The new store will be part of the Pizzuti Cos.' $65 million mixed-use Joseph development, located along N. High Street at Russell Street.
Anthropologie is "absolutely the perfect fit for the neighborhood and for our project," said Joel S. Pizzuti, president of the Pizzuti Cos. "Part of the goal with the Joseph project was always to have dynamic retail. Our sense was the Short North was the right place to attract an interesting national tenant, someone not seen before in the Downtown area."
The store will occupy nearly 9,800 square feet on the first and second floors of the new 55,000-square-foot Joseph office building, which is scheduled for completion in 2014. Anthropologie officials could not be reached to comment on their choice of location.
Having a national retailer in the district is "certainly atypical for the type of retail we've always had in Short North," said Duff Lindsay, owner of the Lindsay Gallery on N. High Street. "But I don't think it's a surprise that franchise operations are looking really hard at the area because of its success. As a retailer myself, I'm all for businesses that are going to bring more foot traffic to the neighborhood and make people think of the Short North as a viable shopping alternative."

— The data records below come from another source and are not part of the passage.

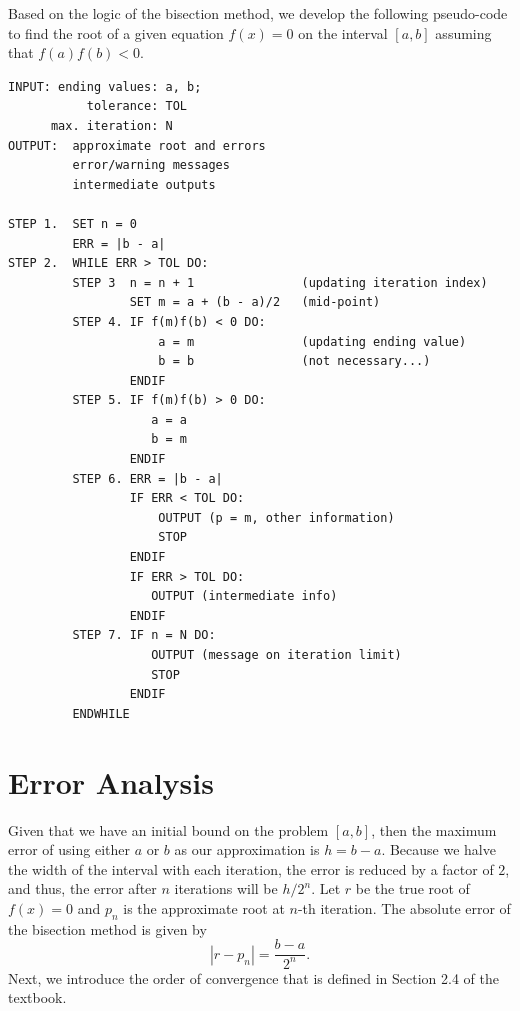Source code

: \documentclass[
]{book}
\begin{document}
Based on the logic of the bisection method, we develop the following pseudo-code to find the root of a given equation \(f(x) = 0\) on the interval \([a, b]\) assuming that \(f(a)f(b) < 0\).

\begin{verbatim}
INPUT: ending values: a, b;
           tolerance: TOL
      max. iteration: N
OUTPUT:  approximate root and errors
         error/warning messages
         intermediate outputs

STEP 1.  SET n = 0
         ERR = |b - a|
STEP 2.  WHILE ERR > TOL DO:
         STEP 3  n = n + 1               (updating iteration index)
                 SET m = a + (b - a)/2   (mid-point)
         STEP 4. IF f(m)f(b) < 0 DO:
                     a = m               (updating ending value)
                     b = b               (not necessary...)
                 ENDIF
         STEP 5. IF f(m)f(b) > 0 DO:
                    a = a
                    b = m
                 ENDIF
         STEP 6. ERR = |b - a|
                 IF ERR < TOL DO:
                     OUTPUT (p = m, other information)
                     STOP
                 ENDIF
                 IF ERR > TOL DO:
                    OUTPUT (intermediate info)
                 ENDIF
         STEP 7. IF n = N DO:
                    OUTPUT (message on iteration limit)
                    STOP
                 ENDIF
         ENDWHILE
\end{verbatim}

\hypertarget{error-analysis-1}{%
\section{Error Analysis}\label{error-analysis-1}}

Given that we have an initial bound on the problem \([a, b]\), then the maximum error of using either \(a\) or \(b\) as our approximation is \(h = b - a\). Because we halve the width of the interval with each iteration, the error is reduced by a factor of \(2\), and thus, the error after \(n\) iterations will be \(h/2^n\). Let \(r\) be the true root of \(f(x) = 0\) and \(p_n\) is the approximate root at \(n\)-th iteration. The absolute error of the bisection method is given by
\[
|r - p_n| = \frac{b - a}{2^n}.
\]
Next, we introduce the order of convergence that is defined in Section 2.4 of the textbook.

\hfill\break
\end{document}
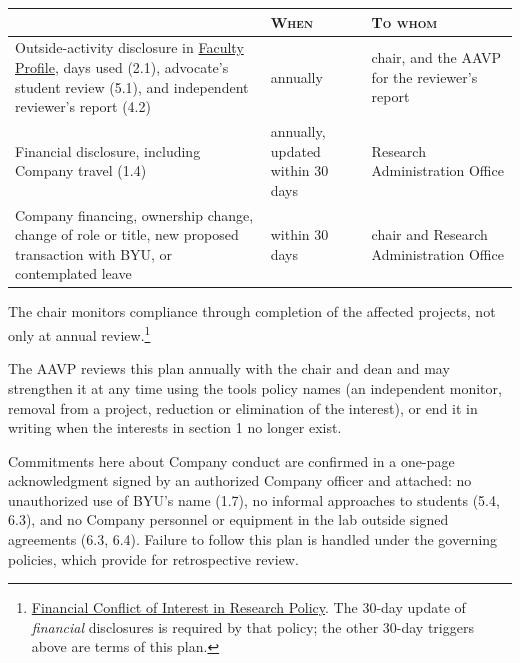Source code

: \documentclass[11pt]{article}
\begin{document}
{\footnotesize
\setlength{\extrarowheight}{2pt}
\begin{tabularx}{\textwidth}{@{} >{\RaggedRight\arraybackslash}X >{\RaggedRight\arraybackslash}p{1.2in} >{\RaggedRight\arraybackslash}p{1.5in} @{}}
\toprule
{\color{byunavy}\scshape What} &
{\color{byunavy}\scshape When} &
{\color{byunavy}\scshape To whom} \\
\midrule
Outside-activity disclosure in
\href{https://facultyprofile.byu.edu/}{Faculty Profile}, days used (2.1),
advocate's student review (5.1), and independent reviewer's report (4.2) &
annually & chair, and the AAVP for the reviewer's report \\
Financial disclosure, including Company travel (1.4) & annually, updated
within 30 days & Research Administration Office \\
Company financing, ownership change, change of role or title, new proposed
transaction with BYU, or contemplated leave & within 30 days & chair and
Research Administration Office \\
\bottomrule
\end{tabularx}}

\vspace{2pt}
 The chair monitors compliance through completion of the affected
projects, not only at annual
review.\footnote{\href{https://policy.byu.edu/view/financial-conflict-of-interest-in-research-policy}{Financial
Conflict of Interest in Research Policy}. The 30-day update of
\emph{financial} disclosures is required by that policy; the other 30-day
triggers above are terms of this plan.}

 The AAVP reviews this plan annually with the chair and dean and
may strengthen it at any time using the tools policy names (an independent
monitor, removal from a project, reduction or elimination of the interest), or
end it in writing when the interests in section 1 no longer exist.

 Commitments here about Company conduct are confirmed in a
one-page acknowledgment signed by an authorized Company officer and attached:
no unauthorized use of BYU's name (1.7), no informal approaches to students (5.4, 6.3), and
no Company personnel or equipment in the lab outside signed agreements (6.3,
6.4). Failure to follow this plan is handled under the governing policies,
which provide for retrospective review.

\end{document}
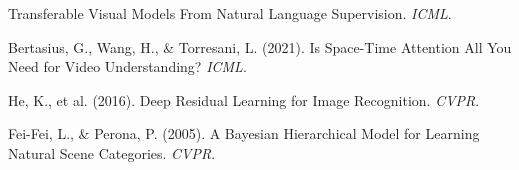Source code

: \documentclass[12pt,a4paper]{report}
\begin{document}
\begin{enumerate}[itemsep=2pt, label={[\arabic*]}]
          Transferable Visual Models From Natural Language Supervision.
          \textit{ICML}.
    \item \label{bertasius2021timesformer} Bertasius, G., Wang, H., \&
          Torresani, L. (2021). Is Space-Time Attention All You Need for
          Video Understanding? \textit{ICML}.
    \item \label{he2016resnet} He, K., et al. (2016). Deep Residual Learning
          for Image Recognition. \textit{CVPR}.
    \item \label{fei2006bow} Fei-Fei, L., \& Perona, P. (2005). A Bayesian
          Hierarchical Model for Learning Natural Scene Categories.
          \textit{CVPR}.
\end{enumerate}
\end{document}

Anthropologie's offerings might overlap with those of a small, independent fashion retailer such as Rowe Boutique, but its owner, Maren Roth, said she is pleased to have a new neighbor.
"As long as we do our job, I think we'll be OK," Roth said. "We have a really loyal clientele who are supportive of us. The more options we offer, the more people we're going to draw."
The office building that Anthropologie will occupy will have about 1,800 square feet of retail space remaining for another tenant, Pizzuti said. The tenant has not been identified.
Other features of the project include an upscale boutique hotel, Le Meridien Columbus, the Joseph; a 313-space parking garage adjacent to the office building; and the Pizzuti Collection, an 18,000-square-foot museum in a renovated space that houses the modern-art collection of Ron Pizzuti, founder and CEO of the Pizzuti Cos. The museum is set to open on Sept. 7.
"The Joseph is a wonderful project," said Betsy Pandora, the new executive director of the Short North Alliance. "Anthropologie absolutely would seem to fit within the context of that project."
Although Anthropologie is a national chain - unusual for the Short North's predominantly independent mix - it has "kind of a funky, boho vibe," Lindsay said. "That makes sense for the neighborhood. If you told me the Gap was coming in, I'd be a little more concerned. But this fits right in."
"It's a great addition to the street," Boring said. "Fashion shopping is driven by selection, so the more shops you have, the better. It's great that the Short North is getting more retail. It's hit the saturation point with restaurants and bars. Now it's time to fill it in with more fashion and home shops."